高德 David Joel Cohen

國立臺灣大學人類學系暨研究所副教授
學歷
- 美國哈佛大學人類學系博士(2001)
- 美國哈佛大學東亞地區研究碩士(1989)
- 美國哈佛大學人類學系學士(1986)
經歷
- 國立臺灣大學人類學系暨研究所副教授(2020/8~迄今)
- 國立臺灣大學人類學系暨研究所助理教授(2015/2~2020/7)
- 美國波士頓大學考古學系考古學兼職助理教授(2006/2~2013/8)
New Perspectives on the East Asian Upper Paleolithic-Early Neolithic Past
My archaeological research over the past two decades has centered on applying more anthropologically-based theoretical orientations to better understand the East Asian archaeological record of revolutionary behavioral changes in prehistory. I look at such questions as the origins of behavioral modernity, how humans adapted to the Last Ice Age through new technologies, symbolic systems, and information exchange networks, how Upper Paleolithic hunter-gatherers 20,000 years ago in South China invented the world’s first pottery (rather than Neolithic farmers, as previously assumed), and how mobile foragers for the first time in human prehistory, around 10,000 years ago, settled into villages and became farmers. This work is multidisciplinary at its core and involves long-term collaborations with international teams of colleagues both in the field and in the lab that allow us to apply innovative excavation and analytical methodologies, such as combined systematic radiocarbon dating and geoarchaeological soil micromorphology or the techno-functional approach in lithic analysis. As a result, my work has been able to challenge prior ideas concerning two of humankind’s great behavioral changes—the “Upper Paleolithic Revolution” and the “Neolithic Revolution.” This research not only is changing worldwide understanding of these revolutions, but equally importantly, it exposes Euro-centric and other biases underlying archaeology’s supposed “universal” models of cultural evolution. My research has helped make clear that many previous understandings of prehistory clearly require re-evaluations that better incorporate the East Asian archaeological record, and that the East Asian archaeological record clearly requires new, more behaviorally-oriented, anthropological approaches to build our explanatory frameworks rather than relying on traditional, typologically-based approaches.
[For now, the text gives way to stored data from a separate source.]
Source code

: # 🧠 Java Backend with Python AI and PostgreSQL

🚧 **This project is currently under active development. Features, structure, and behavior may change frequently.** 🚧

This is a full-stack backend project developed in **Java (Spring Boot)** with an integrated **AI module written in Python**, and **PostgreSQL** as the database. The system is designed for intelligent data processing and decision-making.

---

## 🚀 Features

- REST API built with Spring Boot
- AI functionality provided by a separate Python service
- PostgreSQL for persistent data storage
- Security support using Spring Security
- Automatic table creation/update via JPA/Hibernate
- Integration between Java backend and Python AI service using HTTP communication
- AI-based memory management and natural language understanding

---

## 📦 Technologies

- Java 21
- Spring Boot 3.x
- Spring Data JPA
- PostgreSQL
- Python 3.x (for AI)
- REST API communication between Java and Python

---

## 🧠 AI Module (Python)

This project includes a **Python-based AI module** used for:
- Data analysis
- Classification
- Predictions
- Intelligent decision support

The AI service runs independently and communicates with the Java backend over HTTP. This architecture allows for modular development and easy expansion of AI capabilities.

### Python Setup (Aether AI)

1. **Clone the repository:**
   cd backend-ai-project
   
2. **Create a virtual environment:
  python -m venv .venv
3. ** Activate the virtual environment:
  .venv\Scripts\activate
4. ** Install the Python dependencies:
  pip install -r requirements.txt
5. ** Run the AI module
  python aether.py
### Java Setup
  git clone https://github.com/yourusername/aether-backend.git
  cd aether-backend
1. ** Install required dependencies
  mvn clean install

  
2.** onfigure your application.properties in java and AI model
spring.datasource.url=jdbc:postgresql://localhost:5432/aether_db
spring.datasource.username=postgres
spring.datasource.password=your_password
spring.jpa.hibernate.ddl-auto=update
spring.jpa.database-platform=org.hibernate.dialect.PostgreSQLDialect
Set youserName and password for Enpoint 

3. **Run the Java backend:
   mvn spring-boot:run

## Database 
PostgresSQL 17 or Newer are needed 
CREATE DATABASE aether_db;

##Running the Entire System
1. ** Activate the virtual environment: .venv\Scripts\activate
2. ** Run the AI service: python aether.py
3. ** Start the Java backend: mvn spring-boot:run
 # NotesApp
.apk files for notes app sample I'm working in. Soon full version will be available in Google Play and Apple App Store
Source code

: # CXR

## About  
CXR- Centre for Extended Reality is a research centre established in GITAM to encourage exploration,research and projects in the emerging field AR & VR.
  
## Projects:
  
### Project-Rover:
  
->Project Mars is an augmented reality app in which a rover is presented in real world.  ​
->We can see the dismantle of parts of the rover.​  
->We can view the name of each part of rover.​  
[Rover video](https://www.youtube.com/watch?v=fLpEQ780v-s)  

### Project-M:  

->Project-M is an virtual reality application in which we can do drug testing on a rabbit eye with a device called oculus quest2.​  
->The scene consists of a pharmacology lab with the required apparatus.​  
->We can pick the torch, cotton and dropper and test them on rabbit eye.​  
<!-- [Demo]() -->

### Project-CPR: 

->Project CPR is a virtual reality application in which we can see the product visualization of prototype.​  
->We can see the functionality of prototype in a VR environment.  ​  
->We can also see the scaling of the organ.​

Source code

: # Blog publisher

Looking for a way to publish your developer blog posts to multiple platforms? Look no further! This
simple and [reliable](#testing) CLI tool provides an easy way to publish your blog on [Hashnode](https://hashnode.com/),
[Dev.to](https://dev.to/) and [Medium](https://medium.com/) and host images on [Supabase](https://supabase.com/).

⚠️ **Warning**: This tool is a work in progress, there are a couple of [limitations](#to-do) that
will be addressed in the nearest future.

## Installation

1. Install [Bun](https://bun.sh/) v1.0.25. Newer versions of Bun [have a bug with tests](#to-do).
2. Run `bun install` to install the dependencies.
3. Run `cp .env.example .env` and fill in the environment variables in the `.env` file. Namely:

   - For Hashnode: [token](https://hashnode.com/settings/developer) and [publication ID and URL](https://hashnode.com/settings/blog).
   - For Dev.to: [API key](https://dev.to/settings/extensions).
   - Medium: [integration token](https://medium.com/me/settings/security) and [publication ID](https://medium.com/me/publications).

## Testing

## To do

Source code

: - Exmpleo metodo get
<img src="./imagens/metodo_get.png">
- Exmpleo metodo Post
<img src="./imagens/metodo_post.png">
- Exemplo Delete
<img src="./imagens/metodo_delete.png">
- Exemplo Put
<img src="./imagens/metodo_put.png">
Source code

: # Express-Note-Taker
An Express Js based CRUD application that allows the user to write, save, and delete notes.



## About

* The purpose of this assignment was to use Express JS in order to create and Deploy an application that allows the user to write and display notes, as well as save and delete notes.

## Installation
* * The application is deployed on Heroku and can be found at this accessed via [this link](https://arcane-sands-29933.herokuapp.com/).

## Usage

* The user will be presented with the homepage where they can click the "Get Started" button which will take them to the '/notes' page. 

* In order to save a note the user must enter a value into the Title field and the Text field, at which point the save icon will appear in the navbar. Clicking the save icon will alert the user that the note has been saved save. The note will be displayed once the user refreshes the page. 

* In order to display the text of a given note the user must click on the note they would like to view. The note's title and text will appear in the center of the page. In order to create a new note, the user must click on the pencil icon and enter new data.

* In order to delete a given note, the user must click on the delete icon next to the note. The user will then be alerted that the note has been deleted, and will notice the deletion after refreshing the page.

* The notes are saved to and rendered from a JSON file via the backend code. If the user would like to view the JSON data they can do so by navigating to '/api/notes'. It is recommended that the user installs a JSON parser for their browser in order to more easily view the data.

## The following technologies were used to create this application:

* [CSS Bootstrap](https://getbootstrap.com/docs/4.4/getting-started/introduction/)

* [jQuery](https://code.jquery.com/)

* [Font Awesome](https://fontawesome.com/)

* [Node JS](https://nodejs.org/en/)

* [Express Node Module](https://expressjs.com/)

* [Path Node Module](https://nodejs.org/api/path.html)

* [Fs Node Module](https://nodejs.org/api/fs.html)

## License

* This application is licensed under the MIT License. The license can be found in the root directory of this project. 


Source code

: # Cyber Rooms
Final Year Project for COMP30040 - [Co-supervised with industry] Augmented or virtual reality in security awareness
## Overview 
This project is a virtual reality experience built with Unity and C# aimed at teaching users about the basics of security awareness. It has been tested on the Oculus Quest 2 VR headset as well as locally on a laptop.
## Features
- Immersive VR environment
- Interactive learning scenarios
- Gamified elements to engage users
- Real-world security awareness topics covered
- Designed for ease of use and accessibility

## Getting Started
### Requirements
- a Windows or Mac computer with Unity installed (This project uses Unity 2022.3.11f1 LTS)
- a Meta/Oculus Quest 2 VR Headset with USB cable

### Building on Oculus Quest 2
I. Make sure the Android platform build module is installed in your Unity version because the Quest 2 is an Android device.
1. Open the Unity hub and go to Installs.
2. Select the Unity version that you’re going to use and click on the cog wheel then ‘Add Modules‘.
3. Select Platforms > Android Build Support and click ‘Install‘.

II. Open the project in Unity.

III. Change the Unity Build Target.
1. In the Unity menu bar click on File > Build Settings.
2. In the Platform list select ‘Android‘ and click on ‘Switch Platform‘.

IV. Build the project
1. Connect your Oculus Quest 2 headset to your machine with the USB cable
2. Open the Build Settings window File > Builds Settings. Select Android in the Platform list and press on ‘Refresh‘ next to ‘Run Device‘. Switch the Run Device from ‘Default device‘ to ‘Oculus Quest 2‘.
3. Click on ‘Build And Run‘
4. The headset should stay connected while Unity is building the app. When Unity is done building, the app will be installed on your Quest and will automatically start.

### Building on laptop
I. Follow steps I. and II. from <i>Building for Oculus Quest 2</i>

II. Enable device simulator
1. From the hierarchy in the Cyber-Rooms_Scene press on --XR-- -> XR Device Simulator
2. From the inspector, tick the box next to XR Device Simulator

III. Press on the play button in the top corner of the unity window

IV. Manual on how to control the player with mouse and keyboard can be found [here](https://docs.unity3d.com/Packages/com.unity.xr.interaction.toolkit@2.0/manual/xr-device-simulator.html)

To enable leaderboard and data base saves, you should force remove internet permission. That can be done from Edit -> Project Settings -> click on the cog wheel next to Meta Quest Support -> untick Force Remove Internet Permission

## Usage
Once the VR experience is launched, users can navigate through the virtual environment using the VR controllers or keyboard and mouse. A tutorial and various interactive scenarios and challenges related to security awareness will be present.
By doing so, we can gain truer and broader perspectives through which to better understand the Paleolithic-to-Early Neolithic foundations of the present-day world’s shared, human adventure.
得獎感言
The research efforts behind this award are not just mine alone, and so I first must say that I am extremely grateful to my international collaborators who over the decades have shared their knowledge, amazing capabilities in archaeology and the sciences, humor, and friendship and especially to my mentor and friend, the late Prof. Ofer Bar-Yosef (Harvard), for showing me what being a good archaeologist is all about. To my research partners in China, thank you for being gracious hosts and good friends and for letting me join with you in your pursuits of knowledge about the past. Thank you to the NSTC and taxpayers of Taiwan for your willingness to fund my international research, to my colleagues in the Department of Anthropology at NTU for helping guide this foreigner through Taiwan academic life, and to my family for their understanding and support.